We are especially proud of our search technology.  It is based on the legal citation network in a way somewhat analogous to how Google's PageRank is based on the link network of the Web.    However, the legal citation network is its own animal, so a lot of work was required to create an algorithm that would exploit the unique characteristics of the Web of Law.  PreCYdent ranks results by "authority" -- something only we do.  It is much, much more sophisticated than mere citation count, and it appears to work really well.

Search quality is hard to measure, but based on our tests, we believe our search recall and precision are on the order of three to four times better than that of the market leader's natural language search.  Try it out and see what you think.  You can do this experiment at home:  Write down a search string in Google-style ("takings private use commercial development" or whatever) then write down the list of cases (preferably 20, but as many as you can) and then run that search string on PreCYdent (using the "authority" ranking) and also on the natural language search of the leading online legal research service (which, unless you are at a big law firm, are a student, or law professor, won't be free).  Then run it on PreCYdent.  Count how many of the most important cases you wrote down appear in the first 20 results of their results and the first 20 results on PreCYdent.  We did that with 200 searches and were very pleased with the results.

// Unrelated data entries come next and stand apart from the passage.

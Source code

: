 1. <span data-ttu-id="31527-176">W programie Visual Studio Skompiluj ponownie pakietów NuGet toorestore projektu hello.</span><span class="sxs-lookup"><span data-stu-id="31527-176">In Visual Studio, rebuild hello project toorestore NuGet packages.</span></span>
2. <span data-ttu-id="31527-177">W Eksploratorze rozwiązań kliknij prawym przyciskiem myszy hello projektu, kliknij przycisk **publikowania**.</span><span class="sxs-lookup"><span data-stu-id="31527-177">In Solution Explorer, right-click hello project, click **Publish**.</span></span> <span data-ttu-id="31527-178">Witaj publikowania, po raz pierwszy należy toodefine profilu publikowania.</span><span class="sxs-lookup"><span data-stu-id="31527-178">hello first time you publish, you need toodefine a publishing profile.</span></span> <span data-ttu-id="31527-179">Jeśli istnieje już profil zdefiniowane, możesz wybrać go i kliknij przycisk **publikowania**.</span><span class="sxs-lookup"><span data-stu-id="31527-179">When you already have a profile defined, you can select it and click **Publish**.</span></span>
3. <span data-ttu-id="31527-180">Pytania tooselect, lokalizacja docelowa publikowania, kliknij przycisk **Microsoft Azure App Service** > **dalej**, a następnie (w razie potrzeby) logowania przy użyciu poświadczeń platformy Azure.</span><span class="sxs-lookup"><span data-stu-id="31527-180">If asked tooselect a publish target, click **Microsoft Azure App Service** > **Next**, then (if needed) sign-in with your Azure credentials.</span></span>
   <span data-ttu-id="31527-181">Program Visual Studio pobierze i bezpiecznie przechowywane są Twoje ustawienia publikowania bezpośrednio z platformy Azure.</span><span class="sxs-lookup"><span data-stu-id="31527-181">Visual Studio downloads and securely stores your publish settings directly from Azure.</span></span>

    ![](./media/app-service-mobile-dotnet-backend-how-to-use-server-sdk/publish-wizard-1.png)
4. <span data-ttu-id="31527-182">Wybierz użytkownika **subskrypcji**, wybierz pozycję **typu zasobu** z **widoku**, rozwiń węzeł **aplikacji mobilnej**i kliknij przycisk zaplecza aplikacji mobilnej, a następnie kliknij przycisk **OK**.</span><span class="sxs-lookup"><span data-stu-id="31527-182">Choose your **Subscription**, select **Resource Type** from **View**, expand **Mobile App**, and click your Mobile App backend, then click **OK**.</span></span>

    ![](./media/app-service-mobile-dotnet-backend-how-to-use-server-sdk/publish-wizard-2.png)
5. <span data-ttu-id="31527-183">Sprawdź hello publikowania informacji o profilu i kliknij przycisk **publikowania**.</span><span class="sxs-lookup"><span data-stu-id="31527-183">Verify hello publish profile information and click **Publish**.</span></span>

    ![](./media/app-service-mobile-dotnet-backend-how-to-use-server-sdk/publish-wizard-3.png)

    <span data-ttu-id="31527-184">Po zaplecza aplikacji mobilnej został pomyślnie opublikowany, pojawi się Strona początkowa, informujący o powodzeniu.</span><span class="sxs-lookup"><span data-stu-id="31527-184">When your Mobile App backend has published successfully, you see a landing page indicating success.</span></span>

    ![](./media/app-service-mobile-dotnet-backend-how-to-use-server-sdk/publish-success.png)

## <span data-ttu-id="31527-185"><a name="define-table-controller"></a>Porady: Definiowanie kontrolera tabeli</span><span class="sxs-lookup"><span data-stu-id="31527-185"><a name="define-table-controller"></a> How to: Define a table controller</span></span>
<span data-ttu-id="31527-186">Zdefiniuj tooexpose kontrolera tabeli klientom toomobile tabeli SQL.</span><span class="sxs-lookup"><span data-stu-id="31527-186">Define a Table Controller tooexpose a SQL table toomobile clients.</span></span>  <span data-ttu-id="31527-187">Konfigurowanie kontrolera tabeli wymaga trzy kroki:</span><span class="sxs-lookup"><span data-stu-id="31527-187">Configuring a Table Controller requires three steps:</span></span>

There's a feedback button on the upper right of results pages.  This feedback goes directly to the team in Italy and they will take your comments very seriously.  This is a true alpha;  we are still very much in development.  There are plenty of rough spots, but we think early users will help us fix those.

| Permalink

TrackBack URL for this entry:

Listed below are links to weblogs that reference PreCYdent legal search engine
Tom Smith


I'll try this out on my Lawyering Skills appellate brief... looks like it would be useful!

Posted by: Andrew | Jan 24, 2008 8:43:01 PM


I'm also looking forward to the "introduction to the law" section being populated.

Do you make your money via advertising?

Corkie the Dog

Posted by: Corkie the Dog | Jan 25, 2008 10:50:48 AM

Yes -- the model is to be ad-supported and Web 2.0. Even 3.0 if we manage to deploy some things we are working on.

We are going to populate the upload documents with a bunch of stuff in the public domain but not that easy to access or search, then invite people to upload away. Intro to law will be a lot of stuff for people just looking to find out the basics about areas of law of interest to the general public

Posted by: Tom Smith | Jan 25, 2008 3:19:54 PM

If it has easily browsable versions of FRCP / FRAP / USC / etc, I'll use it constantly. Both Lexis and Westlaw make it far too time consuming to just find the text of a simple rule / statute - I usually end up Googling and reading it off the Cornell website or something similar.

Posted by: Andrew | Jan 25, 2008 3:39:09 PM

Professor --

Here's one thing you should fix -- searches involving hyphenated terms are, in essence, not allowed. For example, I tried a search for "courts-martial jurisdiction over civilians." The PreCYdent search reads this the same as a search for "courts -martial" -- and excludes any opinions with the word "martial" therein. The space is the key -- without it, the search engine should search for the term as it is written, hyphenated. Without the space, the search should exclude the term following the "negative" sign. This is how Google works (contrast a search between courts-martial and courts -martial).

Posted by: USD 3L | Jan 26, 2008 1:54:36 PM

USD 3L -- we will check that out

Posted by: Tom Smith | Jan 26, 2008 7:16:24 PM